Technically, socially, economically and politically, the measure is the best option available.

Technically, the measure is not completely new because fuel for industrial users has long been floated on international market prices. Hence, the move will only extend the enforcement of the same fuel-pricing policy to private-car owners.

Since the restriction will start only in Jakarta and its surrounding towns, the program will not likely cause major supply disruptions to private-car owners because most of the gasoline stations in these areas have been selling unsubsidized, high-octane gasoline from Pertamina, Shell, Petronas and Total.

A one-year transition before the policy becomes effective in the rest of Java and Bali and other major islands of Sumatra, Kalimantan and Sulawesi seems adequate for Pertamina and gasoline stations to make adjustments to their storage facilities and logistics arrangements.

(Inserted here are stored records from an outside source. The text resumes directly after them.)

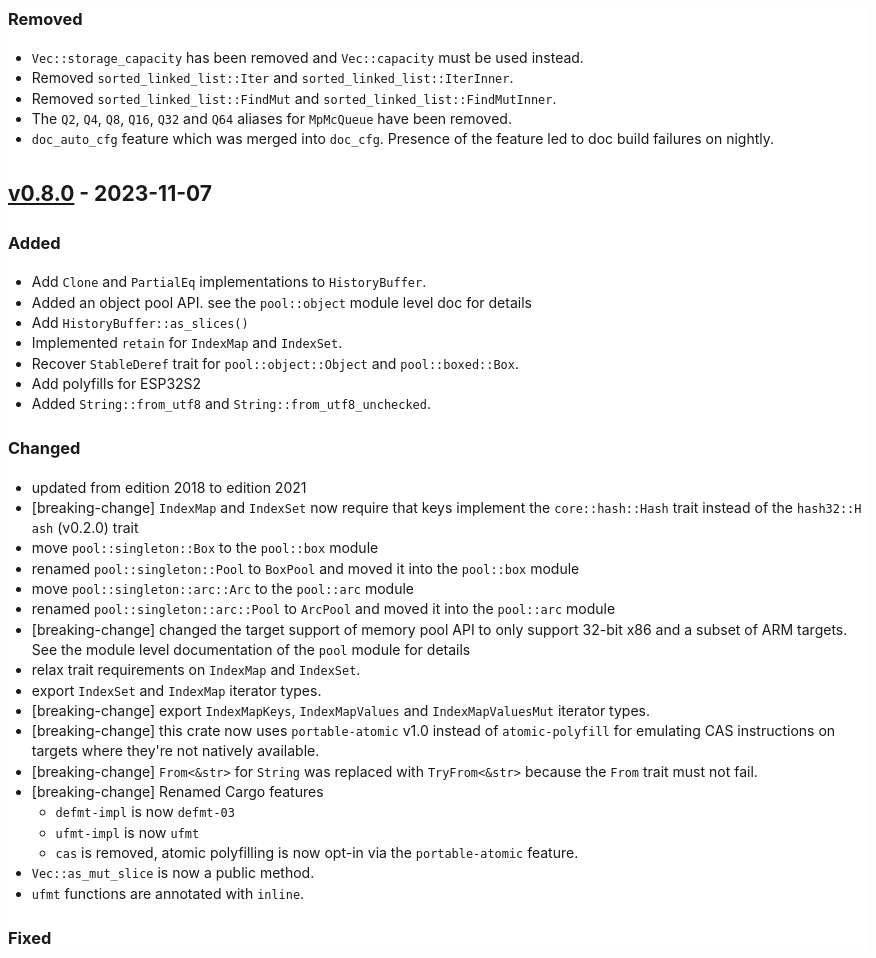 ### Removed

- `Vec::storage_capacity` has been removed and `Vec::capacity` must be used instead.
- Removed `sorted_linked_list::Iter` and `sorted_linked_list::IterInner`.
- Removed `sorted_linked_list::FindMut` and `sorted_linked_list::FindMutInner`.
- The `Q2`, `Q4`, `Q8`, `Q16`, `Q32` and `Q64` aliases for `MpMcQueue` have been removed.
- `doc_auto_cfg` feature which was merged into `doc_cfg`. Presence of the feature led to doc
  build failures on nightly.

## [v0.8.0] - 2023-11-07

### Added

- Add `Clone` and `PartialEq` implementations to `HistoryBuffer`.
- Added an object pool API. see the `pool::object` module level doc for details
- Add `HistoryBuffer::as_slices()`
- Implemented `retain` for `IndexMap` and `IndexSet`.
- Recover `StableDeref` trait for `pool::object::Object` and `pool::boxed::Box`.
- Add polyfills for ESP32S2
- Added `String::from_utf8` and `String::from_utf8_unchecked`.

### Changed

- updated from edition 2018 to edition 2021
- [breaking-change] `IndexMap` and `IndexSet` now require that keys implement the `core::hash::Hash`
  trait instead of the `hash32::Hash` (v0.2.0) trait
- move `pool::singleton::Box` to the `pool::box` module
- renamed `pool::singleton::Pool` to `BoxPool` and moved it into the `pool::box` module
- move `pool::singleton::arc::Arc` to the `pool::arc` module
- renamed `pool::singleton::arc::Pool` to `ArcPool` and moved it into the `pool::arc` module
- [breaking-change] changed the target support of memory pool API to only support 32-bit x86 and a
  subset of ARM targets. See the module level documentation of the `pool` module for details
- relax trait requirements on `IndexMap` and `IndexSet`.
- export `IndexSet` and `IndexMap` iterator types.
- [breaking-change] export `IndexMapKeys`, `IndexMapValues` and
  `IndexMapValuesMut` iterator types.
- [breaking-change] this crate now uses `portable-atomic` v1.0 instead of `atomic-polyfill` for emulating
  CAS instructions on targets where they're not natively available.
- [breaking-change] `From<&str>` for `String` was replaced with `TryFrom<&str>` because the `From` trait must not fail.
- [breaking-change] Renamed Cargo features
  - `defmt-impl` is now `defmt-03`
  - `ufmt-impl` is now `ufmt`
  - `cas` is removed, atomic polyfilling is now opt-in via the `portable-atomic` feature.
- `Vec::as_mut_slice` is now a public method.
- `ufmt` functions are annotated with `inline`.

### Fixed


[Unreleased]: https://github.com/rust-embedded/heapless/compare/v0.9.1...HEAD
[v0.9.1]: https://github.com/rust-embedded/heapless/compare/v0.9.0...v0.9.1
[v0.9.0]: https://github.com/rust-embedded/heapless/compare/v0.8.0...v0.9.0
[v0.8.0]: https://github.com/rust-embedded/heapless/compare/v0.7.16...v0.8.0
[v0.7.16]: https://github.com/rust-embedded/heapless/compare/v0.7.15...v0.7.16
[v0.7.15]: https://github.com/rust-embedded/heapless/compare/v0.7.14...v0.7.15
[v0.7.14]: https://github.com/rust-embedded/heapless/compare/v0.7.13...v0.7.14
[v0.7.13]: https://github.com/rust-embedded/heapless/compare/v0.7.12...v0.7.13
[v0.7.12]: https://github.com/rust-embedded/heapless/compare/v0.7.11...v0.7.12
[v0.7.11]: https://github.com/rust-embedded/heapless/compare/v0.7.10...v0.7.11
[v0.7.10]: https://github.com/rust-embedded/heapless/compare/v0.7.9...v0.7.10
[v0.7.9]: https://github.com/rust-embedded/heapless/compare/v0.7.8...v0.7.9
[v0.7.8]: https://github.com/rust-embedded/heapless/compare/v0.7.7...v0.7.8
[v0.7.7]: https://github.com/rust-embedded/heapless/compare/v0.7.6...v0.7.7
[v0.7.6]: https://github.com/rust-embedded/heapless/compare/v0.7.5...v0.7.6
[v0.7.5]: https://github.com/rust-embedded/heapless/compare/v0.7.4...v0.7.5
[v0.7.4]: https://github.com/rust-embedded/heapless/compare/v0.7.3...v0.7.4
[v0.7.3]: https://github.com/rust-embedded/heapless/compare/v0.7.2...v0.7.3
[v0.7.2]: https://github.com/rust-embedded/heapless/compare/v0.7.1...v0.7.2
[v0.7.1]: https://github.com/rust-embedded/heapless/compare/v0.7.0...v0.7.1
[v0.7.0]: https://github.com/rust-embedded/heapless/compare/v0.6.1...v0.7.0
[v0.6.1]: https://github.com/rust-embedded/heapless/compare/v0.6.0...v0.6.1
[v0.6.0]: https://github.com/rust-embedded/heapless/compare/v0.5.5...v0.6.0
[v0.5.5]: https://github.com/rust-embedded/heapless/compare/v0.5.4...v0.5.5
[v0.5.4]: https://github.com/rust-embedded/heapless/compare/v0.5.3...v0.5.4
[v0.5.3]: https://github.com/rust-embedded/heapless/compare/v0.5.2...v0.5.3
[v0.5.2]: https://github.com/rust-embedded/heapless/compare/v0.5.1...v0.5.2
[v0.5.1]: https://github.com/rust-embedded/heapless/compare/v0.5.0...v0.5.1
[v0.5.0]: https://github.com/rust-embedded/heapless/compare/v0.4.4...v0.5.0
[v0.4.4]: https://github.com/rust-embedded/heapless/compare/v0.4.3...v0.4.4
[v0.4.3]: https://github.com/rust-embedded/heapless/compare/v0.4.2...v0.4.3
[v0.4.2]: https://github.com/rust-embedded/heapless/compare/v0.4.1...v0.4.2
[v0.4.1]: https://github.com/rust-embedded/heapless/compare/v0.4.0...v0.4.1
[v0.4.0]: https://github.com/rust-embedded/heapless/compare/v0.3.7...v0.4.0
[v0.3.7]: https://github.com/rust-embedded/heapless/compare/v0.3.6...v0.3.7
[v0.3.6]: https://github.com/rust-embedded/heapless/compare/v0.3.5...v0.3.6
[v0.3.5]: https://github.com/rust-embedded/heapless/compare/v0.3.4...v0.3.5
[v0.3.4]: https://github.com/rust-embedded/heapless/compare/v0.3.3...v0.3.4
[v0.3.3]: https://github.com/rust-embedded/heapless/compare/v0.3.2...v0.3.3
[v0.3.2]: https://github.com/rust-embedded/heapless/compare/v0.3.1...v0.3.2
[v0.3.1]: https://github.com/rust-embedded/heapless/compare/v0.3.0...v0.3.1
[v0.3.0]: https://github.com/rust-embedded/heapless/compare/v0.2.7...v0.3.0
[v0.2.7]: https://github.com/rust-embedded/heapless/compare/v0.2.6...v0.2.7
[v0.2.6]: https://github.com/rust-embedded/heapless/compare/v0.2.5...v0.2.6
[v0.2.5]: https://github.com/rust-embedded/heapless/compare/v0.2.4...v0.2.5
[v0.2.4]: https://github.com/rust-embedded/heapless/compare/v0.2.3...v0.2.4
[v0.2.3]: https://github.com/rust-embedded/heapless/compare/v0.2.2...v0.2.3
[v0.2.2]: https://github.com/rust-embedded/heapless/compare/v0.2.1...v0.2.2
[v0.2.1]: https://github.com/rust-embedded/heapless/compare/v0.2.0...v0.2.1
[v0.2.0]: https://github.com/rust-embedded/heapless/compare/v0.1.0...v0.2.0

Economically, the measure is also the most feasible and one that poses the least risks, yet immediately with the greatest impact, because Jakarta and surrounding towns account for almost 20 percent of subsidized fuel consumption, Java and Bali 40 percent, Sumatra 18 percent and the other islands the remaining 22 percent.

The move also is socially and politically acceptable because it will affect mostly better well-off households or families who own cars.

Hence, the new fuel policy, if approved, will by one stroke generate multiple great benefits to the nation because energy subsidies actually have been a missed opportunity for investment in health and education, reducing poverty and building up infrastructure.

Since almost 55 percent of fuel subsidies have been enjoyed by private-car owners, this budget spending is simply a gross misallocation of scarce resources and a future tax and burden on the economy.

It has been too long for the government’s fiscal management to be held hostage by fuel subsidies. The policy will give investors certainty as to the future direction of the energy policy. Such a long-term perspective and policy guidance is key to wooing investment in alternative, renewable energy such as biofuel and in energy conservation and efficiency programs.

Moreover, as long as the differences between domestic gasoline prices and those in our neighboring countries such as Singapore remain large, it is rather impossible to prevent export smuggling from Indonesia, the vast archipelago country with such long porous coastal lines.

If the House members use their intelligence and reasoning properly, they should approve the new fuel policy, though under a more flexible implementation schedule — say starting next July, instead of next month as originally planned — to allow more time for infrastructure development and logistics preparations.